## EXERCISE AIM
Your response must be an exact transcription of the lines from the one containing "That is a tree" through the final line of the data.

## DATASET EXTRACT
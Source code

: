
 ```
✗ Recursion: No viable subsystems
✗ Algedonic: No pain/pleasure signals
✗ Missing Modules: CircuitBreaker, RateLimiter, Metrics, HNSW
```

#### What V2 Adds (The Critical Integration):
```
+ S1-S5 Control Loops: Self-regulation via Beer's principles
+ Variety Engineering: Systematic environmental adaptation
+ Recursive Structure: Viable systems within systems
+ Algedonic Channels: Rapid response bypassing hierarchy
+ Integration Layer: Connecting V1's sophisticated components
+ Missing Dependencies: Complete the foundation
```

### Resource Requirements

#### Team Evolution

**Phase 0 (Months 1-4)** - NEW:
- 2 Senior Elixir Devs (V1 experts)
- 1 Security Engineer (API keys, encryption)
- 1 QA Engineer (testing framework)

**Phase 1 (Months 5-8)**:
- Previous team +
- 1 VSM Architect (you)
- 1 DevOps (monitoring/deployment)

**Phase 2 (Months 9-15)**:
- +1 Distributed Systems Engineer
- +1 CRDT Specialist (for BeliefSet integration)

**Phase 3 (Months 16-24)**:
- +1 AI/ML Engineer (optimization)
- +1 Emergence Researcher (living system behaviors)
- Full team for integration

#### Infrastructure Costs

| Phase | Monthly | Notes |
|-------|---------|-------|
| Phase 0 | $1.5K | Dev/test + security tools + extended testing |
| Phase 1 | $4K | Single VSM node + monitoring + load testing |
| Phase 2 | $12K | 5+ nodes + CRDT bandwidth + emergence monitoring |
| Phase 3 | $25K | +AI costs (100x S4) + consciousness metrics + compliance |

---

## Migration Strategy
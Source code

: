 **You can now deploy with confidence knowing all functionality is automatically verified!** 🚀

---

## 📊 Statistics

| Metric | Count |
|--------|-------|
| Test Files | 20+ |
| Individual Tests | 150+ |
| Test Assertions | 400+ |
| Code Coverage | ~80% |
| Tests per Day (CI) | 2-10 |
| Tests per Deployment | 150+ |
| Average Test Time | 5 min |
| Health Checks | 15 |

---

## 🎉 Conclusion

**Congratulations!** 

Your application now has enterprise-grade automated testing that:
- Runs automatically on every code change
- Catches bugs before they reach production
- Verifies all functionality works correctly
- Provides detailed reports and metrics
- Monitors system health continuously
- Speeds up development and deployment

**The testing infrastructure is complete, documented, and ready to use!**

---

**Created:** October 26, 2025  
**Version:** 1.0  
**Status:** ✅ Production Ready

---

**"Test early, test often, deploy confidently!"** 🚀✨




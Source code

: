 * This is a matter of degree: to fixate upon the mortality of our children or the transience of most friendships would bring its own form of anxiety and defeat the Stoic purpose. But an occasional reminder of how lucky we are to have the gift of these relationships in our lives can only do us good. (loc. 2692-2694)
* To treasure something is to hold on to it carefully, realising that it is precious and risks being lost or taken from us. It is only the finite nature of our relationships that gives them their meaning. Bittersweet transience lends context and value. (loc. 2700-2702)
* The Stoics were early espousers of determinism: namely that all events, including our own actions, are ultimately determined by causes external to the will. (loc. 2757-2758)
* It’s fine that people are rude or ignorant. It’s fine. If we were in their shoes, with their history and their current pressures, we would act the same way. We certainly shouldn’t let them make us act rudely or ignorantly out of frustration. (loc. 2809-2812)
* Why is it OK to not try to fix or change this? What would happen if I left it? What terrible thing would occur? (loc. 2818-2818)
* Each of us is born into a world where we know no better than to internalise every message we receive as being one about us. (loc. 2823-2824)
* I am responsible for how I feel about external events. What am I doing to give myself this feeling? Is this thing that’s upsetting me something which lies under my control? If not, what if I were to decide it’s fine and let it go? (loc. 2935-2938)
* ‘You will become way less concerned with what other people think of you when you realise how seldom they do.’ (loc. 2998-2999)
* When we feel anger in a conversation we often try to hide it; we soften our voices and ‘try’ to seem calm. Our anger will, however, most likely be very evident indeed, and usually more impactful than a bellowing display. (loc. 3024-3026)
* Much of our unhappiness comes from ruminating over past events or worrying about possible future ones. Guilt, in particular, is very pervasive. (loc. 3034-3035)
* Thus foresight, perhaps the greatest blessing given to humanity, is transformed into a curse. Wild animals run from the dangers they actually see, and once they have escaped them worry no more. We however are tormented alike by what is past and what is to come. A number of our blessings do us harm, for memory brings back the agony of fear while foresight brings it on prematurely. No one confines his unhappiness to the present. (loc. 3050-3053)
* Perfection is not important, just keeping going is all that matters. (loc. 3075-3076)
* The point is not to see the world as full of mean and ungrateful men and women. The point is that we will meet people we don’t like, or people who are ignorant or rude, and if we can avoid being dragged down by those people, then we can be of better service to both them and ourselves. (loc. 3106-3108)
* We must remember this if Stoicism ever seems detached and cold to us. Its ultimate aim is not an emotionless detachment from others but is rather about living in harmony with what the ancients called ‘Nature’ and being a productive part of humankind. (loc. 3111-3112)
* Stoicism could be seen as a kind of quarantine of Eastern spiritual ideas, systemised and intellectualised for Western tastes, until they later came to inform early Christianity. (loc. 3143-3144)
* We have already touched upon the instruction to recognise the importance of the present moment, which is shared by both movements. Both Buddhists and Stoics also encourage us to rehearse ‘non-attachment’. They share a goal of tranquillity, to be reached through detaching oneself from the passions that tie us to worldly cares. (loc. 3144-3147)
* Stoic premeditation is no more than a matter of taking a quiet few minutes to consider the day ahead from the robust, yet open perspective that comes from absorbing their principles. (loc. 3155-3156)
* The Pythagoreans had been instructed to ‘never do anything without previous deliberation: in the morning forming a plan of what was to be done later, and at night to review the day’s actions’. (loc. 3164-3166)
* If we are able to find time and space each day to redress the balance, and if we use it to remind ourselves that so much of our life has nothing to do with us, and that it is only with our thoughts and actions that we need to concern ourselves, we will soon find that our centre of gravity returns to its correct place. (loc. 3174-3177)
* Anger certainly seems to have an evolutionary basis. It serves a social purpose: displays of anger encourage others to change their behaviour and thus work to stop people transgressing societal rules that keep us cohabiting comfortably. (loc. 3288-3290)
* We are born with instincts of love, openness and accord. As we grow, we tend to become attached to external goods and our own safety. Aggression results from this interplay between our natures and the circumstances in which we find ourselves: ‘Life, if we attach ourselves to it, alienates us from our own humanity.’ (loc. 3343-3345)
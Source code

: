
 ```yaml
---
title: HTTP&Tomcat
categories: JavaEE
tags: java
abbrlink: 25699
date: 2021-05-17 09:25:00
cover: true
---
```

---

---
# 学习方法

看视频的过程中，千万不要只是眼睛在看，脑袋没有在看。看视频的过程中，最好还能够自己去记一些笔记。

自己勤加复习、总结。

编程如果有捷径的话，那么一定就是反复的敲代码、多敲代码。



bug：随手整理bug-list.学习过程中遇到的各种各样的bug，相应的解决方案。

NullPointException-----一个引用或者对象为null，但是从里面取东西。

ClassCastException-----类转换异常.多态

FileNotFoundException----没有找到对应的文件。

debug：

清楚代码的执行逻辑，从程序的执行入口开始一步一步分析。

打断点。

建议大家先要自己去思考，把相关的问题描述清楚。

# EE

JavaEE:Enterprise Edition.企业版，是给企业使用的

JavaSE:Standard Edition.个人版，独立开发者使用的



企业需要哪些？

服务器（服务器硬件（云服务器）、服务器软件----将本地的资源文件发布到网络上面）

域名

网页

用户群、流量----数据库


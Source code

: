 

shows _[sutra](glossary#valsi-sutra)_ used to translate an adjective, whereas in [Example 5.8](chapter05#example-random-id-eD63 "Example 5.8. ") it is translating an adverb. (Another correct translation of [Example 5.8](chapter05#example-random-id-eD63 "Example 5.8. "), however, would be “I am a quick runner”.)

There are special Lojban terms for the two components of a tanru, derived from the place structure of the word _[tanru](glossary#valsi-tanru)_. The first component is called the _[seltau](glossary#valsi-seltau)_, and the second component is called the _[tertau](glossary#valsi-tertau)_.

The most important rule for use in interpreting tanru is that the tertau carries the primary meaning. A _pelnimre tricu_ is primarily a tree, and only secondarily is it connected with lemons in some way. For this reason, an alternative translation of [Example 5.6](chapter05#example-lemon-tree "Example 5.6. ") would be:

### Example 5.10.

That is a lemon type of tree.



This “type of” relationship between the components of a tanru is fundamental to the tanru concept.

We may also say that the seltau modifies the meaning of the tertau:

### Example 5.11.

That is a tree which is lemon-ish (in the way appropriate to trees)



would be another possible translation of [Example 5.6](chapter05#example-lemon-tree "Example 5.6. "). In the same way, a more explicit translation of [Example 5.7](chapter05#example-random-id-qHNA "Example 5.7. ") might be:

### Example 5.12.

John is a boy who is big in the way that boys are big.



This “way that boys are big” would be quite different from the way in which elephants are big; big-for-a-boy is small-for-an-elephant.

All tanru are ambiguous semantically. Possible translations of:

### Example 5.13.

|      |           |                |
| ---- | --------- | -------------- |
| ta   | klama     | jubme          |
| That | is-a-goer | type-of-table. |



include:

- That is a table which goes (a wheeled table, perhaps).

## EXERCISE RESPONSE
That is a tree which is lemon-ish (in the way appropriate to trees)



would be another possible translation of [Example 5.6](chapter05#example-lemon-tree "Example 5.6. "). In the same way, a more explicit translation of [Example 5.7](chapter05#example-random-id-qHNA "Example 5.7. ") might be:

### Example 5.12.

John is a boy who is big in the way that boys are big.



This “way that boys are big” would be quite different from the way in which elephants are big; big-for-a-boy is small-for-an-elephant.

All tanru are ambiguous semantically. Possible translations of:

### Example 5.13.

|      |           |                |
| ---- | --------- | -------------- |
| ta   | klama     | jubme          |
| That | is-a-goer | type-of-table. |



include:

- That is a table which goes (a wheeled table, perhaps).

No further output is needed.